Da un lato rivendica la necessità storica del progetto, ricordando come la stessa Pescara nacque nel 1927 dall’unione di due anime distinte, Castellammare Adriatico e Pescara Porta Nuova. Dall'altro, però, ammonisce la classe politica sulla complessità del percorso. Più volte ha denunciato pubblicamente la carenza di una programmazione metodica e la mancanza di dialogo costruttivo tra i comuni coinvolti, arrivando a pronunciare parole di forte realismo: i primi dieci anni di questa unione saranno infernali, una macchina complessa che inizierà a dare i veri frutti solo a lungo termine.
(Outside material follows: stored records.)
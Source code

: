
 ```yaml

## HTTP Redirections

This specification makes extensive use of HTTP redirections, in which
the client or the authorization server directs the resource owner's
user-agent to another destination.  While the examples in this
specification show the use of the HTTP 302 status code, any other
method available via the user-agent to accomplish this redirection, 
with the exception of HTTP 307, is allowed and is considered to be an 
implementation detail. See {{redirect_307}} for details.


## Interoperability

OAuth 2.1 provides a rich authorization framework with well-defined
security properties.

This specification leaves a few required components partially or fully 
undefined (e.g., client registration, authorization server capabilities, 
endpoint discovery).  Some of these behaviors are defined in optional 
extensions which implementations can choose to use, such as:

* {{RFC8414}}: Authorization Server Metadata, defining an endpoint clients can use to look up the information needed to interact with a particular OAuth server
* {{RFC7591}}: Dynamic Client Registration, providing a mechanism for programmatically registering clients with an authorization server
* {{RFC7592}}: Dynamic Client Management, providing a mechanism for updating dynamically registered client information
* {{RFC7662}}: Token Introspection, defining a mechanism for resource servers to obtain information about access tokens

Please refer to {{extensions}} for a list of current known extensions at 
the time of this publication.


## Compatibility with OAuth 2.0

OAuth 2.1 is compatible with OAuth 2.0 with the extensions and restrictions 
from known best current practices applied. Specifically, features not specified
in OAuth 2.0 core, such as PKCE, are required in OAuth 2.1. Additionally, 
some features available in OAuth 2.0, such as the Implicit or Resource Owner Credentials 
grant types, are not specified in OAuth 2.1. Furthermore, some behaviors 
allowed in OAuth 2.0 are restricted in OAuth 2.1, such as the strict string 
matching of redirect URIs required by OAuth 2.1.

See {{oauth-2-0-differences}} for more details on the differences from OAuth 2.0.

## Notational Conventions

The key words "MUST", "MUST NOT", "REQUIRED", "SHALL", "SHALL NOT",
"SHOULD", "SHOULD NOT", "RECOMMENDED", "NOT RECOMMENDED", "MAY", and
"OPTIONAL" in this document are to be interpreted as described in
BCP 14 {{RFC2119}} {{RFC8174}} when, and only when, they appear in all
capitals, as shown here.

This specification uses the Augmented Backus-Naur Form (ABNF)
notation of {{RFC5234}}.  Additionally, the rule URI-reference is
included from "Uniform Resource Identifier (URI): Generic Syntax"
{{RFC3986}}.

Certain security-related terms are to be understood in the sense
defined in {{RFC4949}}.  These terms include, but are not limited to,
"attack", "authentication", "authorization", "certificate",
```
Per Gallerati, la "Grande Pescara" non deve essere solo un’operazione finanziaria per intercettare i fondi romani, ma una reale opportunità per guardare allo sviluppo di una metropoli costiera integrata nei servizi, nei trasporti e nella cultura.
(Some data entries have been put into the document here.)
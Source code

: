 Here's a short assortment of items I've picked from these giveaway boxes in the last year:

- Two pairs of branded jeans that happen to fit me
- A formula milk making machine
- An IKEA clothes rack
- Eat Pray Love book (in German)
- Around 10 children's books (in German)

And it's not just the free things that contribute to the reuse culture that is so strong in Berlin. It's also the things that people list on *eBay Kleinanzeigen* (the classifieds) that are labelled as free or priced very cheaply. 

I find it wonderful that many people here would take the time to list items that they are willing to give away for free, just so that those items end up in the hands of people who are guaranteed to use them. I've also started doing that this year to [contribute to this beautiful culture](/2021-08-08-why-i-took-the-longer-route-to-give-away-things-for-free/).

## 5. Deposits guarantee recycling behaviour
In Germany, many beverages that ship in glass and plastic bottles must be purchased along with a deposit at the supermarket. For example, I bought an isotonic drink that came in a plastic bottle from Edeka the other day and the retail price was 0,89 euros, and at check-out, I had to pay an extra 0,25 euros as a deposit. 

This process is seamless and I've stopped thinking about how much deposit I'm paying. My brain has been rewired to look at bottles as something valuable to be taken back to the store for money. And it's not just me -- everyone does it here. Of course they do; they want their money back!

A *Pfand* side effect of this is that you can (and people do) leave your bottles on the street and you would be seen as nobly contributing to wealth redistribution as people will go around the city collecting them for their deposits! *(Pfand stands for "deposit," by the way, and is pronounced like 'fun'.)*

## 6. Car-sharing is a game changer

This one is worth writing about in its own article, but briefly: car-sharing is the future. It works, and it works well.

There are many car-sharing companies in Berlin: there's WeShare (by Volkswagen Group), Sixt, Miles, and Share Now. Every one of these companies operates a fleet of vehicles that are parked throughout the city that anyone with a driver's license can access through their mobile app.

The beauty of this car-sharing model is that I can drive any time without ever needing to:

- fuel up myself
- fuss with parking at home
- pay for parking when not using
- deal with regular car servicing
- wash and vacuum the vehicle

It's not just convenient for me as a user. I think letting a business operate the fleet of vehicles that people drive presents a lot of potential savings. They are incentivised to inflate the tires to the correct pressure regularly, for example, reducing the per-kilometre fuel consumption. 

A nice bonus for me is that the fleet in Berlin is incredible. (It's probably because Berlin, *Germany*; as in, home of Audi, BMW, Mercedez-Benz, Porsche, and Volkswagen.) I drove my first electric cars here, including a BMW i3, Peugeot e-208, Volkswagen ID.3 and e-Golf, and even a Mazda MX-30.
Il Pianoforte come Rifugio: L'Arte di "Sopportare" la Politica
C'è però un segreto nell'equilibrio di quest'uomo, un contrappeso nascosto alle asprezze, ai compromessi e alla quotidiana fatica del mondo politico. Quel segreto risiede nei tasti bianchi e neri di un pianoforte.
Diplomato al Conservatorio "G. Braga" di Teramo, Gallerati possiede una spiccata vena artistica che si rivela essere la sua vera e propria valvola di decompressione. Laddove la politica divide, frammenta e spesso si nutre di rumore e contrasti, la musica richiede armonia, rigore, ascolto reciproco e rispetto del tempo.
È proprio questa sensibilità artistica ad aiutarlo a "sopportare" e decodificare le storture del mondo politico. Quando il dibattito pubblico si fa sterile o la burocrazia rallenta la visione, Gallerati trova nel pianoforte un rifugio intellettuale, un luogo geometrico dell'anima in cui le tensioni si sciolgono e i pensieri tornano a farsi lucidi. La disciplina dello studio musicale — fatta di ore passate a cercare la perfezione di un accordo — si riflette nella sua pazienza politica, permettendogli di affrontare le sfide amministrative con un approccio "polifonico", capace di ascoltare e far dialogare voci diverse senza perdere il ritmo del bene comune.
In un'epoca di politica gridata, il ritratto di Renzo Gallerati ci restituisce l'immagine di un amministratore che cerca ancora lo spartito giusto per il suo territorio, convinto che per governare una grande città non bastino i confini sulle mappe, ma serva una profonda e armoniosa visione di comunità.